-- DATASET follows --
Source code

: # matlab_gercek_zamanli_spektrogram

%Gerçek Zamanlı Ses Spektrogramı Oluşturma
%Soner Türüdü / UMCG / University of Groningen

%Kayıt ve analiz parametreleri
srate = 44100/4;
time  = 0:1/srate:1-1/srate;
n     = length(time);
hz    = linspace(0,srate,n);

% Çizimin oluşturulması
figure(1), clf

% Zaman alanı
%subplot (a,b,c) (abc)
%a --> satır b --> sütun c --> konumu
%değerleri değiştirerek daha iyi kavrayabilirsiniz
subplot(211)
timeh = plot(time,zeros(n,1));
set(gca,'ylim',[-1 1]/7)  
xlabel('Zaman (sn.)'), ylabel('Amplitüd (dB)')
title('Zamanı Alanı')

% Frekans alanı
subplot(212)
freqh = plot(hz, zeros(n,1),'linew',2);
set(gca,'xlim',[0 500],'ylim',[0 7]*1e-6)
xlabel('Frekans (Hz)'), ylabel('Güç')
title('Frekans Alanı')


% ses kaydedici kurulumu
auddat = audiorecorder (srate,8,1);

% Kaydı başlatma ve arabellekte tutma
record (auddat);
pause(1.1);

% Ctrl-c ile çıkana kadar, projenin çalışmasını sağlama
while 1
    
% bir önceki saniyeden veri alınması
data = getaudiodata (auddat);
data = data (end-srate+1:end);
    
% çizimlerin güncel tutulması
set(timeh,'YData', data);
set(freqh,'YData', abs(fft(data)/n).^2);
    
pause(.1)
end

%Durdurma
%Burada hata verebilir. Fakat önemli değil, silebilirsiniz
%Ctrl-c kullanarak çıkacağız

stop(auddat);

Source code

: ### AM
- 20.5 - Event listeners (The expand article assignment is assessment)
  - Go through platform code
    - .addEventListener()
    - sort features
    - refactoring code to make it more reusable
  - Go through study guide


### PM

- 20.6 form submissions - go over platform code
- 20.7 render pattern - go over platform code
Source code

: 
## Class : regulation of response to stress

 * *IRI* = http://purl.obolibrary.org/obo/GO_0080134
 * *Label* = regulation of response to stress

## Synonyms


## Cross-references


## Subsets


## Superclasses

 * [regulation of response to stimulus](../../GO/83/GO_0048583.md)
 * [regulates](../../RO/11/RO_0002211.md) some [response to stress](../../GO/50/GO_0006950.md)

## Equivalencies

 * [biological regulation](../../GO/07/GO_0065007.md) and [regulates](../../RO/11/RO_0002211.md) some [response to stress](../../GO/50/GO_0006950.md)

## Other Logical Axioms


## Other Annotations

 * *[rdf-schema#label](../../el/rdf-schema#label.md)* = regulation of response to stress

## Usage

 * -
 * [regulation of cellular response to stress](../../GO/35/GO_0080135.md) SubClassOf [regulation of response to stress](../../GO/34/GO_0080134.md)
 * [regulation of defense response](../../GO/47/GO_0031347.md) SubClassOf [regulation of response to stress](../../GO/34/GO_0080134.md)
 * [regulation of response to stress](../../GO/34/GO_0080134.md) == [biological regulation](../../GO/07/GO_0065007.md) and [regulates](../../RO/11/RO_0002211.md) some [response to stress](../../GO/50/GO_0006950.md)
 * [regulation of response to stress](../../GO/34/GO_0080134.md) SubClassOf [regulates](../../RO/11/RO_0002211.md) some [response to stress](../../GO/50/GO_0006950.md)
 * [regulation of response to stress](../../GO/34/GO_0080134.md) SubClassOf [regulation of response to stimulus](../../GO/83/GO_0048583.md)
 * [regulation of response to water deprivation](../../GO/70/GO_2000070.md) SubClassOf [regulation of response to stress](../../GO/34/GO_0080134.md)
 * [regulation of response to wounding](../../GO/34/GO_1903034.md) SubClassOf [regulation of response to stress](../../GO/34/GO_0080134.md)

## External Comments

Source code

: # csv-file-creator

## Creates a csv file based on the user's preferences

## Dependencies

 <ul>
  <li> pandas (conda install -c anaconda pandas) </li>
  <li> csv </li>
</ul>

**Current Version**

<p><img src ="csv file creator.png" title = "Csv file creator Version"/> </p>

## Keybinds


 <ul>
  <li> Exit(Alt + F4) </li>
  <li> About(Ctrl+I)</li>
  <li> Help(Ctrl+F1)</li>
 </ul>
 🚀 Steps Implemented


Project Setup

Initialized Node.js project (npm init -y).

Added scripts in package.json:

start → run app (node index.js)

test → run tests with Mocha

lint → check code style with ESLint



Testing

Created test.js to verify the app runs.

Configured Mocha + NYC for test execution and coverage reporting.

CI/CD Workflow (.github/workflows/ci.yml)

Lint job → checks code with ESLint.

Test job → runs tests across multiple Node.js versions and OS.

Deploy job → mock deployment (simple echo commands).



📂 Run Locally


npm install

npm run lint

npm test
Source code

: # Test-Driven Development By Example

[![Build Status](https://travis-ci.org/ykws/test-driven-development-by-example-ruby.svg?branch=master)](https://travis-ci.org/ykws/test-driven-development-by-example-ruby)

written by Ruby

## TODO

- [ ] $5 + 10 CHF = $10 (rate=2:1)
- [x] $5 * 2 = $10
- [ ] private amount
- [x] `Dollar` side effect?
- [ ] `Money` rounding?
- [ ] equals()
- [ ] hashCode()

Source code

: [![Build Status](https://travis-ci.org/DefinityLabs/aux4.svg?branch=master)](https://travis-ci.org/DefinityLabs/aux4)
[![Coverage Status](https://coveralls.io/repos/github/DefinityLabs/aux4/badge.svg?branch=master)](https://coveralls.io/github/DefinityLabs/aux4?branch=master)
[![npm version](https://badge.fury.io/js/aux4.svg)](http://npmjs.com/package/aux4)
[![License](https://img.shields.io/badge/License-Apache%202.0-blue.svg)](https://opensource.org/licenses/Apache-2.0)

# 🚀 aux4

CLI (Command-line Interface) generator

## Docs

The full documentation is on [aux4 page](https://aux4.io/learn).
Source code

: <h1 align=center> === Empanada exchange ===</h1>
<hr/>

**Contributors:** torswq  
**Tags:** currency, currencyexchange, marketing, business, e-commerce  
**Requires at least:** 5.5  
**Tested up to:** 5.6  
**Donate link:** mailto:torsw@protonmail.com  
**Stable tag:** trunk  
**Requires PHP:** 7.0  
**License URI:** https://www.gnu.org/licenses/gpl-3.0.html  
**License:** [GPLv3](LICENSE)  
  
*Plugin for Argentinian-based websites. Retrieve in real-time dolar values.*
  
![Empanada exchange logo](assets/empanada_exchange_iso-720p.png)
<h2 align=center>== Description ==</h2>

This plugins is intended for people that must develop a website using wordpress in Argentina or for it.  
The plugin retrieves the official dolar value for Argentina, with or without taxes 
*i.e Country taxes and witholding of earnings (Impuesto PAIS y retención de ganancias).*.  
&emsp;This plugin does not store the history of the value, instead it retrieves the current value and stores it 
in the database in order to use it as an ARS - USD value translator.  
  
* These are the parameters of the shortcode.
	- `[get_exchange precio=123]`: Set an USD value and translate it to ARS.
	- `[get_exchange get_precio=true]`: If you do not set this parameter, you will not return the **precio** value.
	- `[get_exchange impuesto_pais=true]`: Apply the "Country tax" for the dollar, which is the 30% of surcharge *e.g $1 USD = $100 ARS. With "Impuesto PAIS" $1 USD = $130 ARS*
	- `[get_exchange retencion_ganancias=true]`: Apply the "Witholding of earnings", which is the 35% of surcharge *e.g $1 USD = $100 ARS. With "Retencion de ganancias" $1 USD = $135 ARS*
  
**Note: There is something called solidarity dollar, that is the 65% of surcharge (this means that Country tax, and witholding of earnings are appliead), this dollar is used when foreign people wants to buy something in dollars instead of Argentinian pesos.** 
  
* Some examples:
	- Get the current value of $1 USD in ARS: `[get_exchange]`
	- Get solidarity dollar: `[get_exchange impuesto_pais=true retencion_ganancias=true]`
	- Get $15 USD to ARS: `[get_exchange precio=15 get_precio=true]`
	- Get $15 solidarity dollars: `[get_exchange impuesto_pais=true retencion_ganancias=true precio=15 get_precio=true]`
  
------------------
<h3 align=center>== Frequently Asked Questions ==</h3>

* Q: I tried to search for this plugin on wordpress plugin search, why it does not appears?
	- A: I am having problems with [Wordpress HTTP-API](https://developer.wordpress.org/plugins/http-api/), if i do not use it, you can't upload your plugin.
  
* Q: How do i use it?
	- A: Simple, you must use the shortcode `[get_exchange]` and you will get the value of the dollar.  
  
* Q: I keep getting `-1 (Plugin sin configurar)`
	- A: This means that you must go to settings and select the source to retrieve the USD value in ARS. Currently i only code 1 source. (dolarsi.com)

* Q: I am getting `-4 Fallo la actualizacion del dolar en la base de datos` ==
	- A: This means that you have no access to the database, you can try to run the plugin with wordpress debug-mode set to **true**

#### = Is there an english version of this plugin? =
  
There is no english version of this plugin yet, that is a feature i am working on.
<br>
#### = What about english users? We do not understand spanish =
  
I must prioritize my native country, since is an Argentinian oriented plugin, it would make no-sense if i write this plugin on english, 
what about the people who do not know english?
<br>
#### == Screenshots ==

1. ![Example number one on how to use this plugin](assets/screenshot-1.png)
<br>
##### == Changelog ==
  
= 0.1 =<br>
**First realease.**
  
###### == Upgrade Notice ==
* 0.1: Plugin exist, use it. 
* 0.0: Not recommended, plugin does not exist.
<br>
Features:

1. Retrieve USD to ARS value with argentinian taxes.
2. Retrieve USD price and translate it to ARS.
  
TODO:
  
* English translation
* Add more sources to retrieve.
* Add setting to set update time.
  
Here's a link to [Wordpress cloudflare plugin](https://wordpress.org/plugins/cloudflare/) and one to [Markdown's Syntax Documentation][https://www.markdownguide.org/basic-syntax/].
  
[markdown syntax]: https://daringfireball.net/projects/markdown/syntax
-- DATASET concluded --
• [WHAT TO DO]
Report how many lines of the data above include "srate", giving the number and no other words.

• [ANSWER]
5